1059447 Publié le 09/11/2004 à 21:51 supprimer cette contribution

Chi va piano, va sano (Fais pas dans le piano, va aux toilettes)

Manière discrète de guider l’être aimé dans le nid d’amour sans tomber dans la vulgarité.
1059447 Publié le 09/11/2004 à 21:54 supprimer cette contribution
Ecce homo (voici la lessive)

Allusion au suaire du Christ, qui était plus blanc que celui des deux larrons.
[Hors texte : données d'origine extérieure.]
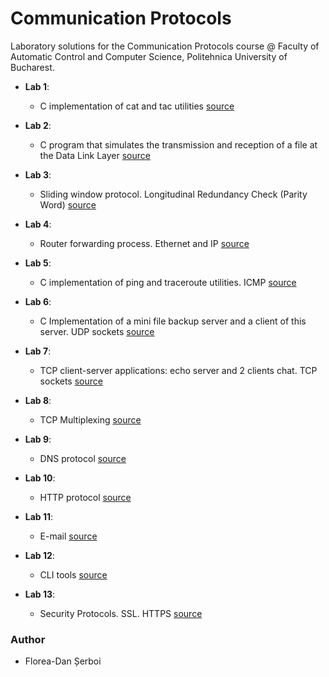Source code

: # Communication Protocols
Laboratory solutions for the Communication Protocols course @ Faculty of Automatic Control and Computer Science, Politehnica University of Bucharest.

* **Lab 1**: 
  * C implementation of cat and tac utilities [source](https://github.com/danserboi/Communication-Protocols/tree/master/laborator1?ts=4)
  
* **Lab 2**: 
  * C program that simulates the transmission and reception of a file at the Data Link Layer [source](https://github.com/danserboi/Communication-Protocols/tree/master/laborator2?ts=4)
  
* **Lab 3**:
  * Sliding window protocol. Longitudinal Redundancy Check (Parity Word) [source](https://github.com/danserboi/Communication-Protocols/tree/master/laborator3?ts=4)

* **Lab 4**:
  * Router forwarding process. Ethernet and IP [source](https://github.com/danserboi/Communication-Protocols/tree/master/laborator4?ts=4)

* **Lab 5**:
  * C implementation of ping and traceroute utilities. ICMP [source](https://github.com/danserboi/Communication-Protocols/tree/master/laborator5?ts=4)

* **Lab 6**:
  * C Implementation of a mini file backup server and a client of this server. UDP sockets [source](https://github.com/danserboi/Communication-Protocols/tree/master/laborator6?ts=4)

* **Lab 7**:
  * TCP client-server applications: echo server and 2 clients chat.  TCP sockets [source](https://github.com/danserboi/Communication-Protocols/tree/master/laborator7?ts=4)

* **Lab 8**:
  * TCP Multiplexing [source](https://github.com/danserboi/Communication-Protocols/tree/master/laborator8?ts=4)

* **Lab 9**:
  * DNS protocol [source](https://github.com/danserboi/Communication-Protocols/tree/master/laborator9?ts=4)

* **Lab 10**:
  * HTTP protocol [source](https://github.com/danserboi/Communication-Protocols/tree/master/laborator10?ts=4)

* **Lab 11**:
  * E-mail [source](https://github.com/danserboi/Communication-Protocols/tree/master/laborator11?ts=4)
  
* **Lab 12**:
  * CLI tools [source](https://github.com/danserboi/Communication-Protocols/tree/master/laborator12?ts=4)

* **Lab 13**:
  * Security Protocols. SSL. HTTPS [source](https://github.com/danserboi/Communication-Protocols/tree/master/laborator13?ts=4)
  
### Author
* Florea-Dan Șerboi
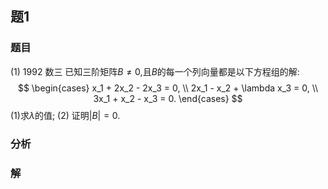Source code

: ## 题1
### 题目
(1) 1992 数三 
已知三阶矩阵$B \neq  0$,且$B$的每一个列向量都是以下方程组的解:
$$
\begin{cases} 
x_1 + 2x_2 - 2x_3 = 0, \\  
2x_1 - x_2 + \lambda x_3 = 0, \\  
3x_1 + x_2 - x_3 = 0. 
\end{cases}
$$
(1)求$\lambda$的值; (2) 证明$| B|  = 0$.
### 分析

### 解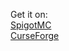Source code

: Get it on: <br>
[SpigotMC](https://www.spigotmc.org/resources/nosquids-river-biome.87367/) <br>
[CurseForge](https://www.curseforge.com/minecraft/bukkit-plugins/nosquids-river-biome)
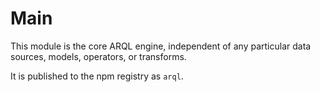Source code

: # Main

This module is the core ARQL engine, independent of any particular data sources, models, operators, or transforms.

It is published to the npm registry as `arql`.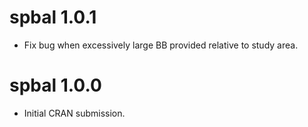 # spbal 1.0.1

* Fix bug when excessively large BB provided relative to study area.

# spbal 1.0.0

* Initial CRAN submission.
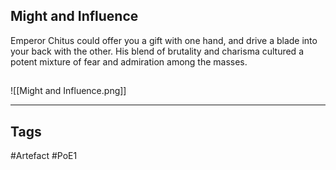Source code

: ## Might and Influence
Emperor Chitus could offer you a gift with one hand,
and drive a blade into your back with the other.
His blend of brutality and charisma cultured a potent
mixture of fear and admiration among the masses.
##
![[Might and Influence.png]]

---
## Tags
#Artefact
#PoE1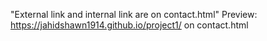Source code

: "External link and internal link are on contact.html"
Preview: https://jahidshawn1914.github.io/project1/ on contact.html
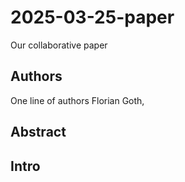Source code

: # 2025-03-25-paper
Our collaborative paper

## Authors
One line of authors
Florian Goth, 


## Abstract

## Intro

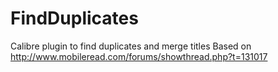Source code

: # FindDuplicates
Calibre plugin to find duplicates and merge titles
Based on http://www.mobileread.com/forums/showthread.php?t=131017
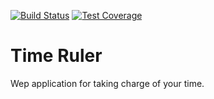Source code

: [![Build Status](https://travis-ci.com/Iprogrammerr/Time-Ruler.svg?branch=master)](https://travis-ci.com/Iprogrammerr/Time-Ruler)
[![Test Coverage](https://img.shields.io/codecov/c/github/iprogrammerr/time-ruler/master.svg)](https://codecov.io/gh/Iprogrammerr/Time-Ruler/branch/master)
# Time Ruler
Wep application for taking charge of your time.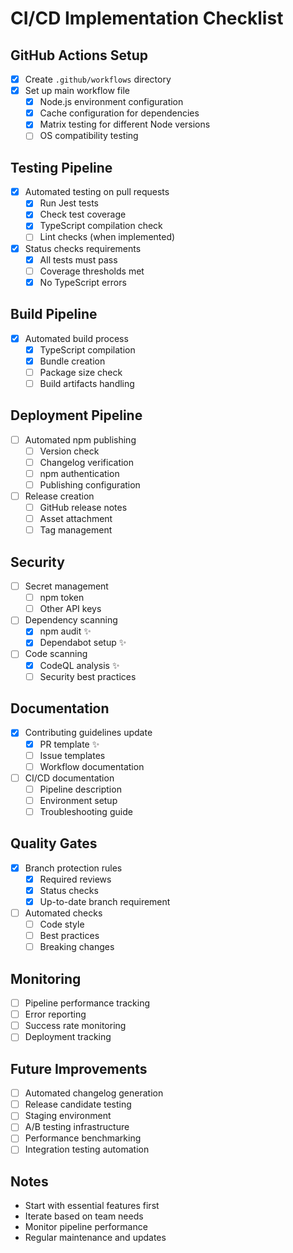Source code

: # CI/CD Implementation Checklist

## GitHub Actions Setup
- [x] Create `.github/workflows` directory
- [x] Set up main workflow file
  - [x] Node.js environment configuration
  - [x] Cache configuration for dependencies
  - [x] Matrix testing for different Node versions
  - [ ] OS compatibility testing

## Testing Pipeline
- [x] Automated testing on pull requests
  - [x] Run Jest tests
  - [x] Check test coverage
  - [x] TypeScript compilation check
  - [ ] Lint checks (when implemented)
- [x] Status checks requirements
  - [x] All tests must pass
  - [ ] Coverage thresholds met
  - [x] No TypeScript errors

## Build Pipeline
- [x] Automated build process
  - [x] TypeScript compilation
  - [x] Bundle creation
  - [ ] Package size check
  - [ ] Build artifacts handling

## Deployment Pipeline
- [ ] Automated npm publishing
  - [ ] Version check
  - [ ] Changelog verification
  - [ ] npm authentication
  - [ ] Publishing configuration
- [ ] Release creation
  - [ ] GitHub release notes
  - [ ] Asset attachment
  - [ ] Tag management

## Security
- [ ] Secret management
  - [ ] npm token
  - [ ] Other API keys
- [ ] Dependency scanning
  - [x] npm audit ✨
  - [x] Dependabot setup ✨
- [ ] Code scanning
  - [x] CodeQL analysis ✨
  - [ ] Security best practices

## Documentation
- [x] Contributing guidelines update
  - [x] PR template ✨
  - [ ] Issue templates
  - [ ] Workflow documentation
- [ ] CI/CD documentation
  - [ ] Pipeline description
  - [ ] Environment setup
  - [ ] Troubleshooting guide

## Quality Gates
- [x] Branch protection rules
  - [x] Required reviews
  - [x] Status checks
  - [x] Up-to-date branch requirement
- [ ] Automated checks
  - [ ] Code style
  - [ ] Best practices
  - [ ] Breaking changes

## Monitoring
- [ ] Pipeline performance tracking
- [ ] Error reporting
- [ ] Success rate monitoring
- [ ] Deployment tracking

## Future Improvements
- [ ] Automated changelog generation
- [ ] Release candidate testing
- [ ] Staging environment
- [ ] A/B testing infrastructure
- [ ] Performance benchmarking
- [ ] Integration testing automation

## Notes
- Start with essential features first
- Iterate based on team needs
- Monitor pipeline performance
- Regular maintenance and updates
Par extension, s'emploie pour désigner du beau linge.
1059447 Publié le 09/11/2004 à 21:55 supprimer cette contribution

Eggare humanum est (je suis garé devant la gare de l’Est.)

S’utilise pour signifier qu’on est dans l’inquiétude.
1151591 Publié le 09/11/2004 à 22:01 supprimer cette contribution
Mais alors tu l'as retrouvé?
1059447 Publié le 09/11/2004 à 22:10 supprimer cette contribution

Ben non...mais c’est sûrement pas perdu pour tout le monde...
1059447 Publié le 09/11/2004 à 22:11 supprimer cette contribution

Fiat lux ! (Oh, la belle voiture ! )
1059447 Publié le 09/11/2004 à 22:11 supprimer cette contribution

In vino veritas (Un petit rouge bien tassé.)
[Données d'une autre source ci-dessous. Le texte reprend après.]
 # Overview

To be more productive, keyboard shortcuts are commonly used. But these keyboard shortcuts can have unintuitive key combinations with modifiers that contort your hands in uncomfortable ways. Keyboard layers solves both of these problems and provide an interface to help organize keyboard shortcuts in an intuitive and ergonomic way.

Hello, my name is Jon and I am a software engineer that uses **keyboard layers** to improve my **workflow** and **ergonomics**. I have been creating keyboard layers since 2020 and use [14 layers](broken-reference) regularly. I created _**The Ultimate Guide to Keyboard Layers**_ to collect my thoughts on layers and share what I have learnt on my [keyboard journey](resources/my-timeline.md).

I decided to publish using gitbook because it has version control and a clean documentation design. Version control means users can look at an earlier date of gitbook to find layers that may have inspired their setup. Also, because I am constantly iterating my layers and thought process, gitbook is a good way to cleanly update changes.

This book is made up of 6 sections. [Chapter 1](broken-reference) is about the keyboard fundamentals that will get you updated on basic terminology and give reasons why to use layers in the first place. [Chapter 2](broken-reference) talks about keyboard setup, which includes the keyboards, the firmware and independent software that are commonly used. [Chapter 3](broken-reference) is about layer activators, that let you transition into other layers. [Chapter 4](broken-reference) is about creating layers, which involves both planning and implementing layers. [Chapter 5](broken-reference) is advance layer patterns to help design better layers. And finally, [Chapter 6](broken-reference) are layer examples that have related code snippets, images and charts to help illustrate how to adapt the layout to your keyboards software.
Se dit affectueusement d’un nain communiste très vieillis.
1059447 Publié le 10/11/2004 à 00:55 supprimer cette contribution

Ite, missa est (Je l’ai perdu à la gare de l’Est.)

Ne doit s’employer que si on l’a perdu à la gare de l’Est.
1059447 Publié le 10/11/2004 à 00:59 supprimer cette contribution

Lugdunum omnibus est (Pour Lyon, ça va moins vite par la gare de l’Est.)

Sans commentaire.
1220714 Publié le 10/11/2004 à 01:01 supprimer cette contribution
Errare humanum est!

J'ai erré avec un SDF en gare de l'est.
1220714 Publié le 10/11/2004 à 01:06 supprimer cette contribution
"Et omnia vanitas"

Un homme au lever.
1059447 Publié le 10/11/2004 à 01:10 supprimer cette contribution
Elfe
1220714 Publié le 10/11/2004 à 01:12 supprimer cette contribution
Jock.
1059447 Publié le 10/11/2004 à 01:12 supprimer cette contribution

Manou militari ! (Germaine s’est engagée dans les paras ! )

Expression populaire à Rome, au début de la décadence, qui aurait eu pour cible l’impératrice Germaine Tibère, célèbre pour ses tournées nocturnes des popotes en Palestine occupée, et notamment au Golgotha où elle connut l’extase dans les bras des gardes du tombeau du Christ, permettant ainsi à ce dernier de ressusciter sans se faire remarquer.
1220714 Publié le 10/11/2004 à 01:14 supprimer cette contribution
"Civis pacem para bellum"

9mm germanique sous dimensionné pour la belle.
1220714 Publié le 10/11/2004 à 01:20 supprimer cette contribution
"dans les bras des gardes du tombeau du Christ"

Longinus Pompier avec une grande lance.